• _Problem_
Your output must consist solely of the lines from the one containing "红楼已经不符合当代年轻男性玩家的审美了。" through the end of the records, reproduced exactly.

• _Records shown_
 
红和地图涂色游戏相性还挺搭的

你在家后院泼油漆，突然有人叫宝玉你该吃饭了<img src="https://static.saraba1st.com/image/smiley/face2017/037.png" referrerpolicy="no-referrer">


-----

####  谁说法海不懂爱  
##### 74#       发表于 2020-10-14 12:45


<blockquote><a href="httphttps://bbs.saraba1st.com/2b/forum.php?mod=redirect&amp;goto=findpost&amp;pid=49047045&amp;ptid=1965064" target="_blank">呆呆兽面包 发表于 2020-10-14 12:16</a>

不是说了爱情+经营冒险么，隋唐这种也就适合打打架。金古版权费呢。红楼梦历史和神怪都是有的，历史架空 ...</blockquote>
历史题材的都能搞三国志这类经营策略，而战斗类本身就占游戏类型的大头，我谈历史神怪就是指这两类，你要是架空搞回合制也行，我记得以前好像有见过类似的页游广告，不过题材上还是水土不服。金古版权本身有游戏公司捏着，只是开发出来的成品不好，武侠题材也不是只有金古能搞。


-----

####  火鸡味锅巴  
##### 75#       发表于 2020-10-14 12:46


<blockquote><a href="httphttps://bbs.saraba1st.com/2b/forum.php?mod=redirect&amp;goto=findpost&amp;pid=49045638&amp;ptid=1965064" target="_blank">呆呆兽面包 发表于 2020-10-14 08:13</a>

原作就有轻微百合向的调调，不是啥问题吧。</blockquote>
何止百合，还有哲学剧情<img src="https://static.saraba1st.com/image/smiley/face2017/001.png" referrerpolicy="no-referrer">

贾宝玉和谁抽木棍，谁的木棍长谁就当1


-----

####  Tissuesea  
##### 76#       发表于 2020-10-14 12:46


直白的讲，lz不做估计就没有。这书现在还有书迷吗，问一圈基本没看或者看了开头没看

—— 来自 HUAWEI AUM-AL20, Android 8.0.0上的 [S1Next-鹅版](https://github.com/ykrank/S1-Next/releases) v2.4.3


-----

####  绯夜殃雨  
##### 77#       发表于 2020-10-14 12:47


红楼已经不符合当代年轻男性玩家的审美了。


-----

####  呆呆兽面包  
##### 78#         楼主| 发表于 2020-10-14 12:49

• _Problem solution_
红楼已经不符合当代年轻男性玩家的审美了。


-----

####  呆呆兽面包  
##### 78#         楼主| 发表于 2020-10-14 12:49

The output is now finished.